**RECORDED INFORMATION:**

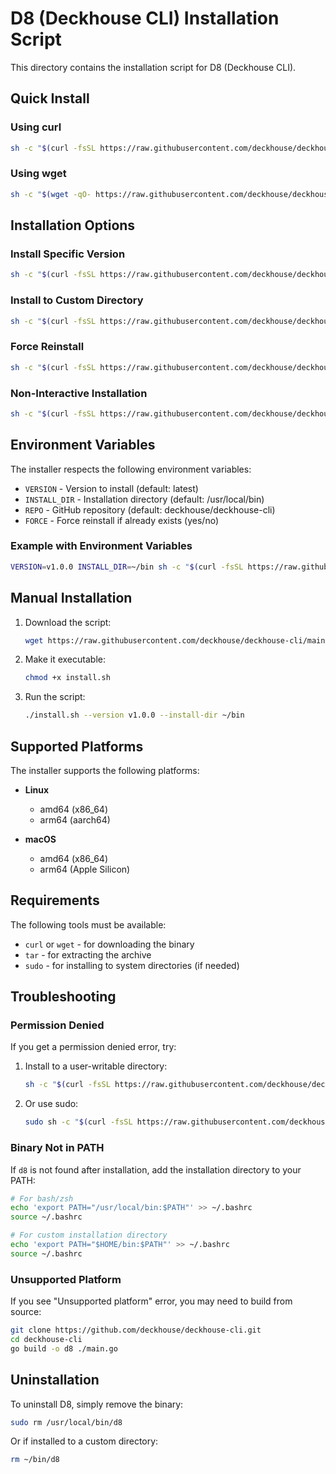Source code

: # D8 (Deckhouse CLI) Installation Script

This directory contains the installation script for D8 (Deckhouse CLI).

## Quick Install

### Using curl

```bash
sh -c "$(curl -fsSL https://raw.githubusercontent.com/deckhouse/deckhouse-cli/main/tools/install.sh)"
```

### Using wget

```bash
sh -c "$(wget -qO- https://raw.githubusercontent.com/deckhouse/deckhouse-cli/main/tools/install.sh)"
```

## Installation Options

### Install Specific Version

```bash
sh -c "$(curl -fsSL https://raw.githubusercontent.com/deckhouse/deckhouse-cli/main/tools/install.sh)" "" --version v1.0.0
```

### Install to Custom Directory

```bash
sh -c "$(curl -fsSL https://raw.githubusercontent.com/deckhouse/deckhouse-cli/main/tools/install.sh)" "" --install-dir ~/bin
```

### Force Reinstall

```bash
sh -c "$(curl -fsSL https://raw.githubusercontent.com/deckhouse/deckhouse-cli/main/tools/install.sh)" "" --force
```

### Non-Interactive Installation

```bash
sh -c "$(curl -fsSL https://raw.githubusercontent.com/deckhouse/deckhouse-cli/main/tools/install.sh)" "" --unattended
```

## Environment Variables

The installer respects the following environment variables:

- `VERSION` - Version to install (default: latest)
- `INSTALL_DIR` - Installation directory (default: /usr/local/bin)
- `REPO` - GitHub repository (default: deckhouse/deckhouse-cli)
- `FORCE` - Force reinstall if already exists (yes/no)

### Example with Environment Variables

```bash
VERSION=v1.0.0 INSTALL_DIR=~/bin sh -c "$(curl -fsSL https://raw.githubusercontent.com/deckhouse/deckhouse-cli/main/tools/install.sh)"
```

## Manual Installation

1. Download the script:
   ```bash
   wget https://raw.githubusercontent.com/deckhouse/deckhouse-cli/main/tools/install.sh
   ```

2. Make it executable:
   ```bash
   chmod +x install.sh
   ```

3. Run the script:
   ```bash
   ./install.sh --version v1.0.0 --install-dir ~/bin
   ```

## Supported Platforms

The installer supports the following platforms:

- **Linux**
  - amd64 (x86_64)
  - arm64 (aarch64)

- **macOS**
  - amd64 (x86_64)
  - arm64 (Apple Silicon)

## Requirements

The following tools must be available:

- `curl` or `wget` - for downloading the binary
- `tar` - for extracting the archive
- `sudo` - for installing to system directories (if needed)

## Troubleshooting

### Permission Denied

If you get a permission denied error, try:

1. Install to a user-writable directory:
   ```bash
   sh -c "$(curl -fsSL https://raw.githubusercontent.com/deckhouse/deckhouse-cli/main/tools/install.sh)" "" --install-dir ~/bin
   ```

2. Or use sudo:
   ```bash
   sudo sh -c "$(curl -fsSL https://raw.githubusercontent.com/deckhouse/deckhouse-cli/main/tools/install.sh)"
   ```

### Binary Not in PATH

If `d8` is not found after installation, add the installation directory to your PATH:

```bash
# For bash/zsh
echo 'export PATH="/usr/local/bin:$PATH"' >> ~/.bashrc
source ~/.bashrc

# For custom installation directory
echo 'export PATH="$HOME/bin:$PATH"' >> ~/.bashrc
source ~/.bashrc
```

### Unsupported Platform

If you see "Unsupported platform" error, you may need to build from source:

```bash
git clone https://github.com/deckhouse/deckhouse-cli.git
cd deckhouse-cli
go build -o d8 ./main.go
```

## Uninstallation

To uninstall D8, simply remove the binary:

```bash
sudo rm /usr/local/bin/d8
```

Or if installed to a custom directory:

```bash
rm ~/bin/d8
```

**WORK INSTRUCTION:** In your answer, set down the full listing word for word and include no pictures.

**TASK RESULT:**
Source code

: # D8 (Deckhouse CLI) Installation Script

This directory contains the installation script for D8 (Deckhouse CLI).

## Quick Install

### Using curl

```bash
sh -c "$(curl -fsSL https://raw.githubusercontent.com/deckhouse/deckhouse-cli/main/tools/install.sh)"
```

### Using wget

```bash
sh -c "$(wget -qO- https://raw.githubusercontent.com/deckhouse/deckhouse-cli/main/tools/install.sh)"
```

## Installation Options

### Install Specific Version

```bash
sh -c "$(curl -fsSL https://raw.githubusercontent.com/deckhouse/deckhouse-cli/main/tools/install.sh)" "" --version v1.0.0
```

### Install to Custom Directory

```bash
sh -c "$(curl -fsSL https://raw.githubusercontent.com/deckhouse/deckhouse-cli/main/tools/install.sh)" "" --install-dir ~/bin
```

### Force Reinstall

```bash
sh -c "$(curl -fsSL https://raw.githubusercontent.com/deckhouse/deckhouse-cli/main/tools/install.sh)" "" --force
```

### Non-Interactive Installation

```bash
sh -c "$(curl -fsSL https://raw.githubusercontent.com/deckhouse/deckhouse-cli/main/tools/install.sh)" "" --unattended
```

## Environment Variables

The installer respects the following environment variables:

- `VERSION` - Version to install (default: latest)
- `INSTALL_DIR` - Installation directory (default: /usr/local/bin)
- `REPO` - GitHub repository (default: deckhouse/deckhouse-cli)
- `FORCE` - Force reinstall if already exists (yes/no)

### Example with Environment Variables

```bash
VERSION=v1.0.0 INSTALL_DIR=~/bin sh -c "$(curl -fsSL https://raw.githubusercontent.com/deckhouse/deckhouse-cli/main/tools/install.sh)"
```

## Manual Installation

1. Download the script:
   ```bash
   wget https://raw.githubusercontent.com/deckhouse/deckhouse-cli/main/tools/install.sh
   ```

2. Make it executable:
   ```bash
   chmod +x install.sh
   ```

3. Run the script:
   ```bash
   ./install.sh --version v1.0.0 --install-dir ~/bin
   ```

## Supported Platforms

The installer supports the following platforms:

- **Linux**
  - amd64 (x86_64)
  - arm64 (aarch64)

- **macOS**
  - amd64 (x86_64)
  - arm64 (Apple Silicon)

## Requirements

The following tools must be available:

- `curl` or `wget` - for downloading the binary
- `tar` - for extracting the archive
- `sudo` - for installing to system directories (if needed)

## Troubleshooting

### Permission Denied

If you get a permission denied error, try:

1. Install to a user-writable directory:
   ```bash
   sh -c "$(curl -fsSL https://raw.githubusercontent.com/deckhouse/deckhouse-cli/main/tools/install.sh)" "" --install-dir ~/bin
   ```

2. Or use sudo:
   ```bash
   sudo sh -c "$(curl -fsSL https://raw.githubusercontent.com/deckhouse/deckhouse-cli/main/tools/install.sh)"
   ```

### Binary Not in PATH

If `d8` is not found after installation, add the installation directory to your PATH:

```bash
# For bash/zsh
echo 'export PATH="/usr/local/bin:$PATH"' >> ~/.bashrc
source ~/.bashrc

# For custom installation directory
echo 'export PATH="$HOME/bin:$PATH"' >> ~/.bashrc
source ~/.bashrc
```

### Unsupported Platform

If you see "Unsupported platform" error, you may need to build from source:

```bash
git clone https://github.com/deckhouse/deckhouse-cli.git
cd deckhouse-cli
go build -o d8 ./main.go
```

## Uninstallation

To uninstall D8, simply remove the binary:

```bash
sudo rm /usr/local/bin/d8
```

Or if installed to a custom directory:

```bash
rm ~/bin/d8
```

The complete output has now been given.